With the new year approaching, we would like to remind our clients and friends of some of the more significant tax law changes that will take effect in 2008.

Increase in IRA Contribution Limits. The contribution limit for both traditional IRAs and Roth IRAs will be $5,000 in 2008 (up from $4,000 in 2007). Individuals age 50 or older can make an additional “catch-up” contribution of $1,000 to a traditional or Roth IRA, resulting in a $6,000 aggregate contribution limit for these individuals. The contribution limit for both 401(k) and 403(b) plans, however, will remain $15,500 in 2008, as it was in 2007; the limit on catch-up contributions for these plans will also remain $5,000 for 2008, as it was in 2007.

Inflation Adjustments. The IRS has set forth, in Revenue Procedure 2007-66, those items that will be adjusted for inflation in 2008. Some of the more significant items are listed below.
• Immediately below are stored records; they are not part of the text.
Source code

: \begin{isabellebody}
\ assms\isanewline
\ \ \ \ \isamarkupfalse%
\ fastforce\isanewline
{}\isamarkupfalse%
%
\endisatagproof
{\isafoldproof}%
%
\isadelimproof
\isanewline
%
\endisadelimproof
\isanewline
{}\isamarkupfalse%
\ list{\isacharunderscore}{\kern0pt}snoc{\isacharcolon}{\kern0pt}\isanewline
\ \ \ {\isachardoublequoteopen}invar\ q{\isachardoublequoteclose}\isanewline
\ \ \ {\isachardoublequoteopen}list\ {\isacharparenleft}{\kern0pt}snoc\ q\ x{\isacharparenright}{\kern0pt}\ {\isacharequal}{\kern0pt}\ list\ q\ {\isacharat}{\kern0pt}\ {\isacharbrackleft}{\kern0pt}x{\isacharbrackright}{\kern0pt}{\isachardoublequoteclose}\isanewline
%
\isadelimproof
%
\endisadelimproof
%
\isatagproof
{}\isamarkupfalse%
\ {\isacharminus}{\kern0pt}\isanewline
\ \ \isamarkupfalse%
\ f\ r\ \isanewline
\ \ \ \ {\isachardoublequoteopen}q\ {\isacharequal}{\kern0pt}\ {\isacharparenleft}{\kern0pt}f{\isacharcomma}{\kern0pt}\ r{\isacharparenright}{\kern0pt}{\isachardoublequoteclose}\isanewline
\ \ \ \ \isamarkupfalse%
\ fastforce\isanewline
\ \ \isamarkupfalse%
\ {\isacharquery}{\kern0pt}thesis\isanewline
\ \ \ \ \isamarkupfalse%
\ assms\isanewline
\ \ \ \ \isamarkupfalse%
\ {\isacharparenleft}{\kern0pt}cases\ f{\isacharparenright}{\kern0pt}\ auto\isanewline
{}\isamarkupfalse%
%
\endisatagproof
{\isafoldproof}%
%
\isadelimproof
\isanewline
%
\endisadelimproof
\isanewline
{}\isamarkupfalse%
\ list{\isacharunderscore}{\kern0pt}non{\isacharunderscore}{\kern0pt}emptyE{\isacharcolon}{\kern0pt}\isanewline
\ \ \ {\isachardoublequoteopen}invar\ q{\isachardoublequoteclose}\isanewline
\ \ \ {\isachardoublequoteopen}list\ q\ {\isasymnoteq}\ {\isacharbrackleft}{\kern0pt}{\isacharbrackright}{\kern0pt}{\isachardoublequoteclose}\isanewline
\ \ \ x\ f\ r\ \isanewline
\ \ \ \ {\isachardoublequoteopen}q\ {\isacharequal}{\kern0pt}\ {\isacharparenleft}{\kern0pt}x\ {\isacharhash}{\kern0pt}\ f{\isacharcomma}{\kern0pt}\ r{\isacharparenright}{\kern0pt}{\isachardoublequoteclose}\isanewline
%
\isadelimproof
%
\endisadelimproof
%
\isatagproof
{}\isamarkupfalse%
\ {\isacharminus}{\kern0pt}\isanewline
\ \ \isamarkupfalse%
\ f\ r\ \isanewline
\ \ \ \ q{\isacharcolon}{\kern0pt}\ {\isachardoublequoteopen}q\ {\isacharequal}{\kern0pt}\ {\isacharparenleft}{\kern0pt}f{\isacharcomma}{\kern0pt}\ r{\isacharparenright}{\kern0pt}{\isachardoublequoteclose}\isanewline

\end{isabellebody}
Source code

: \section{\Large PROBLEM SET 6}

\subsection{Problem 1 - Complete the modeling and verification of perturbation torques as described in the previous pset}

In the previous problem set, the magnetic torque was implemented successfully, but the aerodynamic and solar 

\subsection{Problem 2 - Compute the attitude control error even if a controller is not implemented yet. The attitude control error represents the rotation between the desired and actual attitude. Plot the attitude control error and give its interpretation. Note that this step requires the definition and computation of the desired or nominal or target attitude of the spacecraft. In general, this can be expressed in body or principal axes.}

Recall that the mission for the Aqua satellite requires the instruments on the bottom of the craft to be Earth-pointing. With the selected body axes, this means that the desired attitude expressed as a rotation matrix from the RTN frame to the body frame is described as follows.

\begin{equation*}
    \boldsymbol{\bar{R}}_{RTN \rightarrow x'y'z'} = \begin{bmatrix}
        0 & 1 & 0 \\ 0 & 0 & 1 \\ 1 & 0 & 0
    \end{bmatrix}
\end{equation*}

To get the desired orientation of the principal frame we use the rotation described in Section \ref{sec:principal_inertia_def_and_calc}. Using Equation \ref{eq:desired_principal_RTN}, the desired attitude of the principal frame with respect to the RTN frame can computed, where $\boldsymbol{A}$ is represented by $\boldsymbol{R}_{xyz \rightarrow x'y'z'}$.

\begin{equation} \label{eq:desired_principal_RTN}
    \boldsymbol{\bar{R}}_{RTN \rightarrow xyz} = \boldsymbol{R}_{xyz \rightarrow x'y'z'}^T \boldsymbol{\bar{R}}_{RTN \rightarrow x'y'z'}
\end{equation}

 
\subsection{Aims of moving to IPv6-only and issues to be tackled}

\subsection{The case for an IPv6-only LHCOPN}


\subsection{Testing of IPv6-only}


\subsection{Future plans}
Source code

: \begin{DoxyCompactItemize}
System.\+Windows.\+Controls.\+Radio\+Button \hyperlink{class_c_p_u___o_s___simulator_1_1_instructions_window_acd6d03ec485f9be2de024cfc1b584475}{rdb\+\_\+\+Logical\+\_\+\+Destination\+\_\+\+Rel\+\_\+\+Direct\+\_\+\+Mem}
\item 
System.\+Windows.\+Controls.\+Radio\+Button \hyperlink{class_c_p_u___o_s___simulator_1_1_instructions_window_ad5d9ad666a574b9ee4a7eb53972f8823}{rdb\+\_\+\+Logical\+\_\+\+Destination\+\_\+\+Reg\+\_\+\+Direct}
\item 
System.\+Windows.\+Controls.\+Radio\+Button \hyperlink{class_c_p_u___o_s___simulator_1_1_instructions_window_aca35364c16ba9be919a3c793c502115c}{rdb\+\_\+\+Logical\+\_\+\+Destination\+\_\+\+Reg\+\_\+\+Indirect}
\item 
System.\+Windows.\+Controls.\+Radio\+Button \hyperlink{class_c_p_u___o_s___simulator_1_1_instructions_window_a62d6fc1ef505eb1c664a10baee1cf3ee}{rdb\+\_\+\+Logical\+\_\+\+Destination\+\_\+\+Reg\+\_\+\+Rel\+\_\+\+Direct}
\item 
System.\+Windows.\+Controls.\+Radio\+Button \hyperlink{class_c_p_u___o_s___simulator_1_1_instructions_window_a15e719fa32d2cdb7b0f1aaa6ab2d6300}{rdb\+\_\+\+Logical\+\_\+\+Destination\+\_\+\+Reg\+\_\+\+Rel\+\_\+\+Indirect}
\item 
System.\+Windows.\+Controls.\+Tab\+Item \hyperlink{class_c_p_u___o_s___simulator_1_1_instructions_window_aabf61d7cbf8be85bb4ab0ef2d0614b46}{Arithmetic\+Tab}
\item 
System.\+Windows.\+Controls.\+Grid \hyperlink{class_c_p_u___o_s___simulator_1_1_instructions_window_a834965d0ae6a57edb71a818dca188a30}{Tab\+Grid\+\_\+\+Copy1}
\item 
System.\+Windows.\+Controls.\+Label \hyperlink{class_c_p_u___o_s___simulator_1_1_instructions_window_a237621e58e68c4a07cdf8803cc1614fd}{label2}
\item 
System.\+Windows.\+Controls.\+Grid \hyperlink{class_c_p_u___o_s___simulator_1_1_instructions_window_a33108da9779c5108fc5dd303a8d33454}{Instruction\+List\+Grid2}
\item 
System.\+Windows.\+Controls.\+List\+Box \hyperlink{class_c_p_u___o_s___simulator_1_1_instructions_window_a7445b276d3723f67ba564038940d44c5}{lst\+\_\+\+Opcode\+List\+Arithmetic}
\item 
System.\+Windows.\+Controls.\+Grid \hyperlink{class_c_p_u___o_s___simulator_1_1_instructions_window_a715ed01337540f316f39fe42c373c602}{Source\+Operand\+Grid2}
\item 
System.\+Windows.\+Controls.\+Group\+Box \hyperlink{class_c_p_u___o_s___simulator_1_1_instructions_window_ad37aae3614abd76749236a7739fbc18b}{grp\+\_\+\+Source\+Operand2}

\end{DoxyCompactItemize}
a. Standard Deduction. The 2008 standard deduction amounts will be as follows: $5,450 for a single individual and for married couples filing separately (up from $5,350 in 2007); $10,900 for a married couple filing jointly and surviving spouses (up from $10,700 in 2007); and $8,000 for a head of household (up from $7,850 in 2007).

b. Personal Exemption Amount. The 2008 personal exemption amount will be $3,500 (up from $3,400 in 2007).

c. Phase-out of Personal Exemptions. The 2008 adjusted gross income threshold amounts at which personal exemptions are phased out will be as follows: for a single individual, the exemption phaseout begins when AGI exceeds $159,950 (up from $156,400 in 2007) and is fully phased out when AGI exceeds $282,450 (up from $278,900 in 2007); for married couples filing jointly and surviving spouses, the exemption phaseout begins when AGI exceeds $239,950 (up from $234,600 in 2007) and is fully phased out when AGI exceeds $362,450 (up from $357,100 in 2007); for a head of household, the exemption phaseout begins when AGI exceeds $199,950 (up from $195,500 in 2007) and is fully phased out when AGI exceeds $322,450 (up from $318,000 in 2007); and for married couples filing separately, the exemption phaseout begins when AGI exceeds $119,975 (up from $117,300 in 2007) and is fully phased out when AGI exceeds $181,225 (up from $178,550 in 2007).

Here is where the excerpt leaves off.